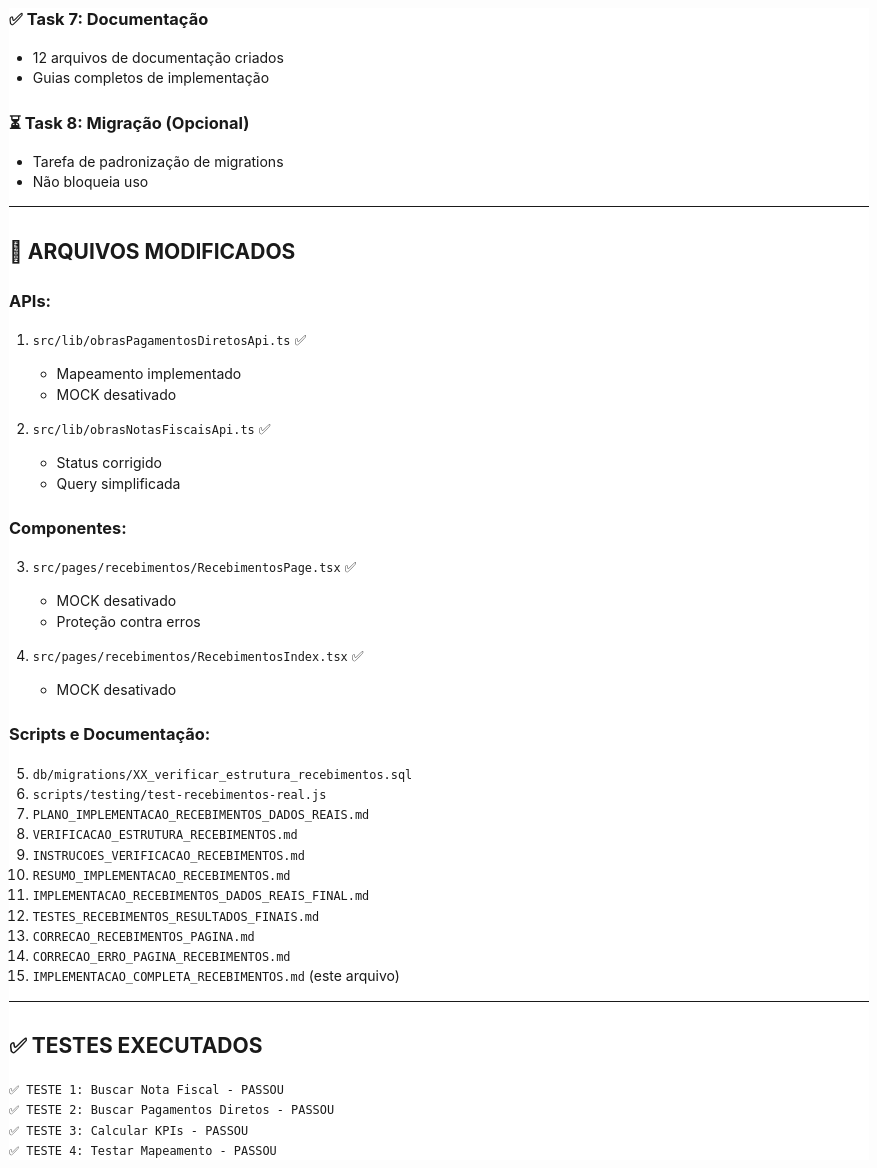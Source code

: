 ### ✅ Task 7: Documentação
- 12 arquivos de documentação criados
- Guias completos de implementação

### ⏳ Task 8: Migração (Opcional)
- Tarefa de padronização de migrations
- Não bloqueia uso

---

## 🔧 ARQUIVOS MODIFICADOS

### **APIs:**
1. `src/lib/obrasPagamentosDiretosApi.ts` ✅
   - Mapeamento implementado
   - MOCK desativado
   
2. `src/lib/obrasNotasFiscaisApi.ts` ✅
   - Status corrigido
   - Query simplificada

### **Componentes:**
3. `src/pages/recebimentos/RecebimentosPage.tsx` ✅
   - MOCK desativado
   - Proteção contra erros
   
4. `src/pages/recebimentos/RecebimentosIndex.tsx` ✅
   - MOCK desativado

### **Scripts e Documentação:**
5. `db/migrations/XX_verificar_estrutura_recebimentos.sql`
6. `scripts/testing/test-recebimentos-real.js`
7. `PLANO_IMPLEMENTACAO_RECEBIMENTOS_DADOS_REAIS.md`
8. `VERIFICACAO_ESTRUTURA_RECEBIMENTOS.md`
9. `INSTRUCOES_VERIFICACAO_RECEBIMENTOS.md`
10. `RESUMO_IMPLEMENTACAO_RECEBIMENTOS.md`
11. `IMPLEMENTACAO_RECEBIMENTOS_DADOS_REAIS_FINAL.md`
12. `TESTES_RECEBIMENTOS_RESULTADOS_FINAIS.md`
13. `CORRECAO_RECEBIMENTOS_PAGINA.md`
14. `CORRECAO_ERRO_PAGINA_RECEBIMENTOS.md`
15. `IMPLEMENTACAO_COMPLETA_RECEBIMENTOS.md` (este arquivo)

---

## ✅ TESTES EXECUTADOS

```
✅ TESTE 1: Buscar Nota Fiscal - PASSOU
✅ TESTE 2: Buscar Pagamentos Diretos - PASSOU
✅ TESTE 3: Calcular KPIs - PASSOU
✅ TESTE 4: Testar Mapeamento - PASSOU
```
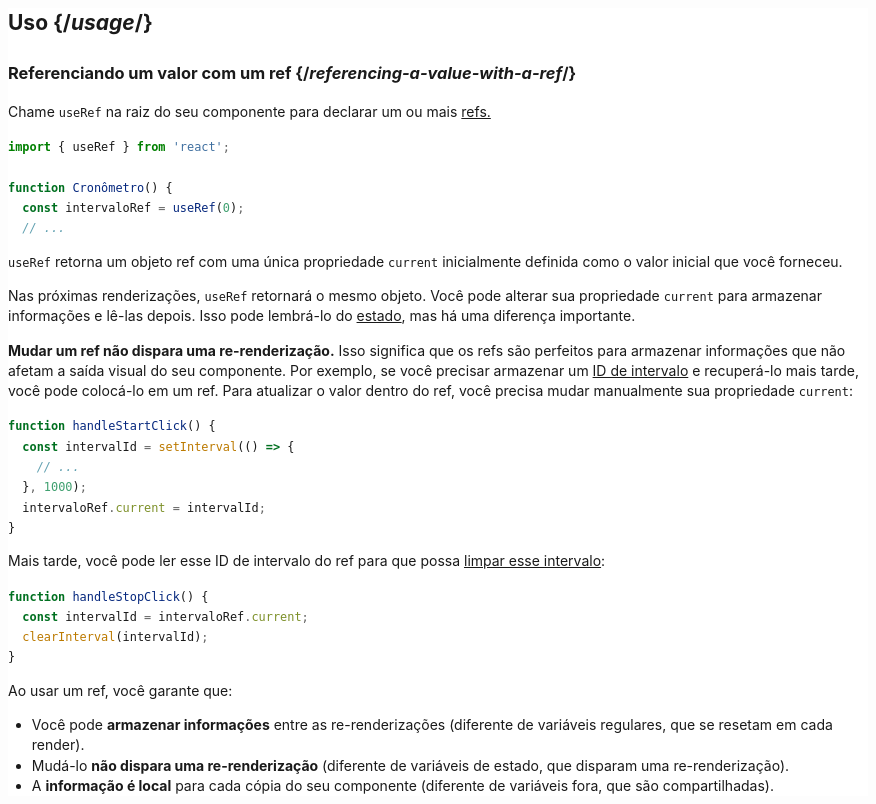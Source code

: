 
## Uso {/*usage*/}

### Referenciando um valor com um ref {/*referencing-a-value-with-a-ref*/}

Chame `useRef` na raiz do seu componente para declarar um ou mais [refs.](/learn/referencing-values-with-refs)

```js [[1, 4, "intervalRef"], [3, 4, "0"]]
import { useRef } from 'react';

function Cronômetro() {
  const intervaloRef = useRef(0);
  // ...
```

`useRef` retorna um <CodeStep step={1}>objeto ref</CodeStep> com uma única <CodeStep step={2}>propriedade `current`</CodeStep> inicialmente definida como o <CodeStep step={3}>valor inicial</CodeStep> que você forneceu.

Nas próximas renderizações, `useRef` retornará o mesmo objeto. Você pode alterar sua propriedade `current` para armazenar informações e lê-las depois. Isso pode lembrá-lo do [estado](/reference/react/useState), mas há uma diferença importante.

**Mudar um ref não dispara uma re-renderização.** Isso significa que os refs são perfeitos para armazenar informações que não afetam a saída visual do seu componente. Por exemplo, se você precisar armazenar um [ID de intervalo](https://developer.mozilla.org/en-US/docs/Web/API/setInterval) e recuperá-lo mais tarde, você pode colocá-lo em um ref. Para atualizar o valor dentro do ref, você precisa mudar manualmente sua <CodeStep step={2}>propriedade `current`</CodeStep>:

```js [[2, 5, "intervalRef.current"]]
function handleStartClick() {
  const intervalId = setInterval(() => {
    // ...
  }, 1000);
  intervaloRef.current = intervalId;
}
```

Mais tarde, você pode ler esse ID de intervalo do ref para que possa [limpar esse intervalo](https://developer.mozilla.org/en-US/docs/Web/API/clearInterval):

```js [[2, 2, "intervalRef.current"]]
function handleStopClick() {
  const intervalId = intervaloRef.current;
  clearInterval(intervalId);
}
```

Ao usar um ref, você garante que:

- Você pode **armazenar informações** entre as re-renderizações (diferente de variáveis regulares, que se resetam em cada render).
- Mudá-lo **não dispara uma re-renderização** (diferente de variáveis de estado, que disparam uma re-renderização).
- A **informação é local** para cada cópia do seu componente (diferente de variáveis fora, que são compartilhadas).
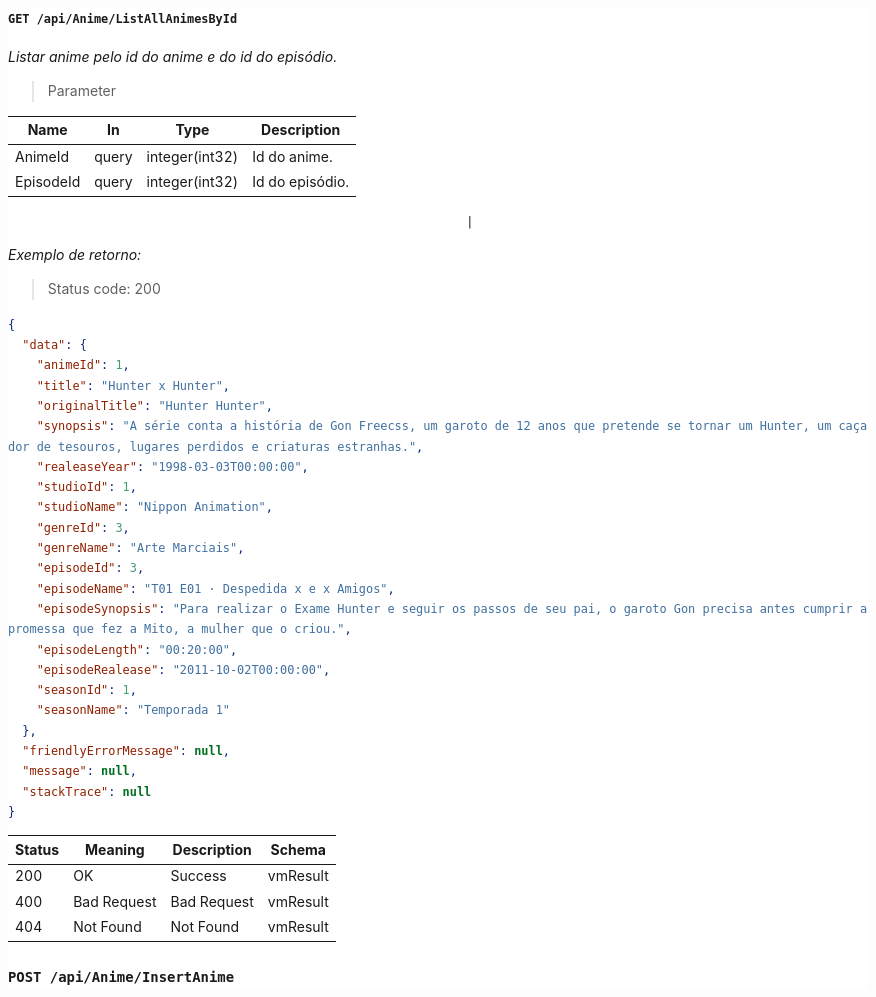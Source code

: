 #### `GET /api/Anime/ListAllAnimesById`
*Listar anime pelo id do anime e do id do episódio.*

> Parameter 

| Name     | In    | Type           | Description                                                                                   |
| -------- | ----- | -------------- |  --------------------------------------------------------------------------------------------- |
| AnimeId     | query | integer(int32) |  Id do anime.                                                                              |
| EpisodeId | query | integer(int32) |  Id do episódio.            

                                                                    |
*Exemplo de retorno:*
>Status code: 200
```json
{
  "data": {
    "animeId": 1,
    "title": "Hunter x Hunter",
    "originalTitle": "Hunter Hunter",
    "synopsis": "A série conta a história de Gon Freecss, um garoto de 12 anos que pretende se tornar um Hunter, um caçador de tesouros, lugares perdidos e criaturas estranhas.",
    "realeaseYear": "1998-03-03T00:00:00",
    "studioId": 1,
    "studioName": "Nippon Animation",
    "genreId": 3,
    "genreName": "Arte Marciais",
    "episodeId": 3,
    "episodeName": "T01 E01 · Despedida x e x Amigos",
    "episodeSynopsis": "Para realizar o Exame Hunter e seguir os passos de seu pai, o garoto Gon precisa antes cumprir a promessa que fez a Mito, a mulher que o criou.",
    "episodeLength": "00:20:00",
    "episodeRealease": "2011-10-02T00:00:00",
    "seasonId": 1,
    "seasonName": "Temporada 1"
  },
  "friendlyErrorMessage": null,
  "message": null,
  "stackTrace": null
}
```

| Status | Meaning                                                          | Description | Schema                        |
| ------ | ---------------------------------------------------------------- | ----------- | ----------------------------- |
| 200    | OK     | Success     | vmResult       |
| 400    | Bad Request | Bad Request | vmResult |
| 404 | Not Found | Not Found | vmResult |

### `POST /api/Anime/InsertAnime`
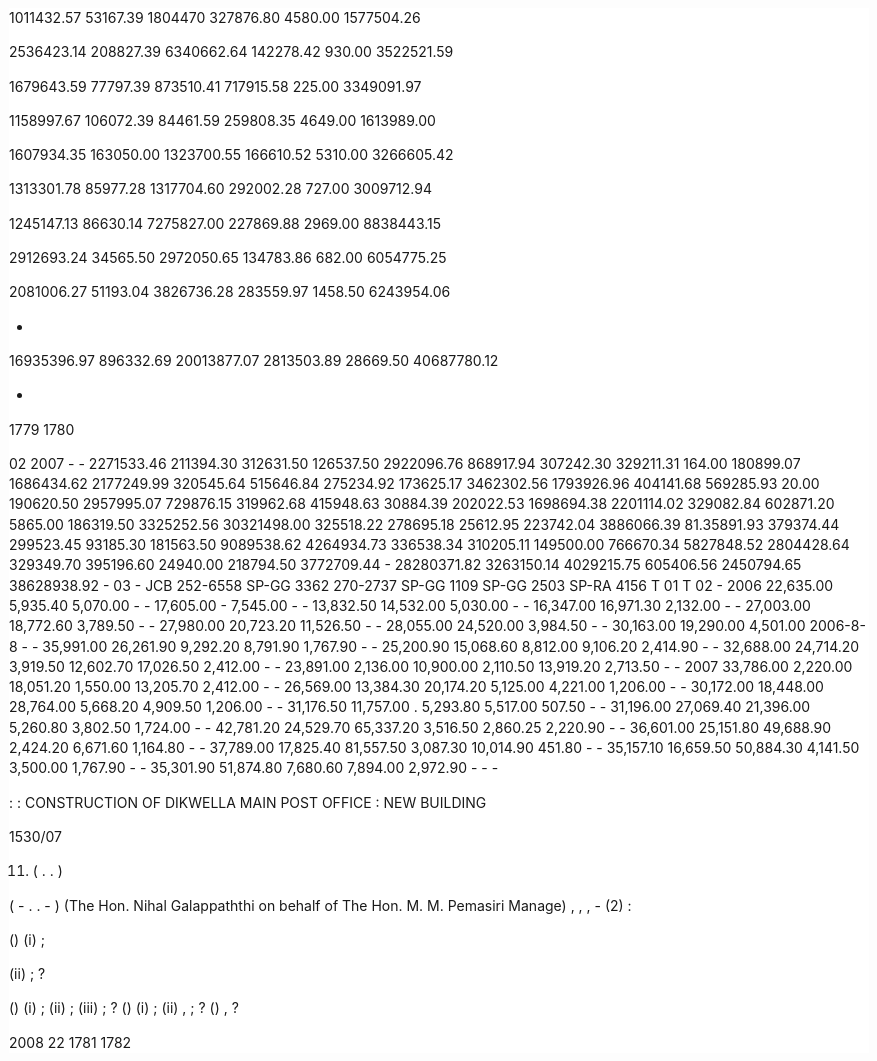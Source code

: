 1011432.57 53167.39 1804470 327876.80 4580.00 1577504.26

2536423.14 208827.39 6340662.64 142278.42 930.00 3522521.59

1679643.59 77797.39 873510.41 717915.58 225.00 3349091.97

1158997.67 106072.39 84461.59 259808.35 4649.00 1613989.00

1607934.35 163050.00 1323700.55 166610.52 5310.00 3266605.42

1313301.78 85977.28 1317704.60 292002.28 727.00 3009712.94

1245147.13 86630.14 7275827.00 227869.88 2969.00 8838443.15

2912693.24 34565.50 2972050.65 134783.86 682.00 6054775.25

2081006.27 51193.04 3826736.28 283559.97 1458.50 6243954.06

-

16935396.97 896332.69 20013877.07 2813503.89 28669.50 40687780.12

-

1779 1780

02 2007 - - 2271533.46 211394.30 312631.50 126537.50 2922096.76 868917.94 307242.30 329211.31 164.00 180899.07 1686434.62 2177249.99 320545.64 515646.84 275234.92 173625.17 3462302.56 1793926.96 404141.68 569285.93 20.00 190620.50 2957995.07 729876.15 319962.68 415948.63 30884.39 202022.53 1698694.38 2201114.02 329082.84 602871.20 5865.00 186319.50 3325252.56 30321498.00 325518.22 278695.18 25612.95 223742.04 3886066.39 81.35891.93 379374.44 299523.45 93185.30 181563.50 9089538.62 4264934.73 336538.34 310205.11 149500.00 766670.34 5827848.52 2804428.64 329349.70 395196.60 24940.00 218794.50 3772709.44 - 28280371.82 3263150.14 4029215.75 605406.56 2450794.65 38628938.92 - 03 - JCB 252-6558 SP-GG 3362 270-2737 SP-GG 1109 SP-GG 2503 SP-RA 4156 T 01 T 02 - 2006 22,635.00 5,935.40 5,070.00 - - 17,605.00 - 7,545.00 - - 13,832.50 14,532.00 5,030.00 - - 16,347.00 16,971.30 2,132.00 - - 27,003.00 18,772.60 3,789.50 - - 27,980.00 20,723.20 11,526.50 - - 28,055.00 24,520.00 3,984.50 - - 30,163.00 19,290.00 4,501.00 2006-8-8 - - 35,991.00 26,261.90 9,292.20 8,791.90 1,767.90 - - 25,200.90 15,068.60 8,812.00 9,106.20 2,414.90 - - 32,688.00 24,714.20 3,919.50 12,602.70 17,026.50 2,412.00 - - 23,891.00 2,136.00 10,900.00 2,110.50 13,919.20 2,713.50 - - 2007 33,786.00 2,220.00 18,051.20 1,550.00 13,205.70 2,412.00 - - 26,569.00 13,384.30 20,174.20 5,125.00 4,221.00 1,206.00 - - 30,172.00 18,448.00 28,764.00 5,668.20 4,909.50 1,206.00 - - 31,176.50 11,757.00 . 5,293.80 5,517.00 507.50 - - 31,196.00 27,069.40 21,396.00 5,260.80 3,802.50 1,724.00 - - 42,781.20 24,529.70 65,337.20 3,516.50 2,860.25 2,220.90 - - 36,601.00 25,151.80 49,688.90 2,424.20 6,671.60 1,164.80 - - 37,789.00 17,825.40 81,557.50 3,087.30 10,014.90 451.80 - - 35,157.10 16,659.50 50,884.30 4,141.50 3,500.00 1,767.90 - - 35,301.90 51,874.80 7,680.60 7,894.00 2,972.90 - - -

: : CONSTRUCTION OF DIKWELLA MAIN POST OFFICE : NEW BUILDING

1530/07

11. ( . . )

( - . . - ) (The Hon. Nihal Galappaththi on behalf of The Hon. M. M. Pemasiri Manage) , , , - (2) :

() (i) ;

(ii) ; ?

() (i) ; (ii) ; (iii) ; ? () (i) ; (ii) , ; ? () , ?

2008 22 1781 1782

TASK DESCRIPTION> Return all lines from the entries that contain the string "setInterval".

REPLY>
**Mudar um ref não dispara uma re-renderização.** Isso significa que os refs são perfeitos para armazenar informações que não afetam a saída visual do seu componente. Por exemplo, se você precisar armazenar um [ID de intervalo](https://developer.mozilla.org/en-US/docs/Web/API/setInterval) e recuperá-lo mais tarde, você pode colocá-lo em um ref. Para atualizar o valor dentro do ref, você precisa mudar manualmente sua <CodeStep step={2}>propriedade `current`</CodeStep>:
  const intervalId = setInterval(() => {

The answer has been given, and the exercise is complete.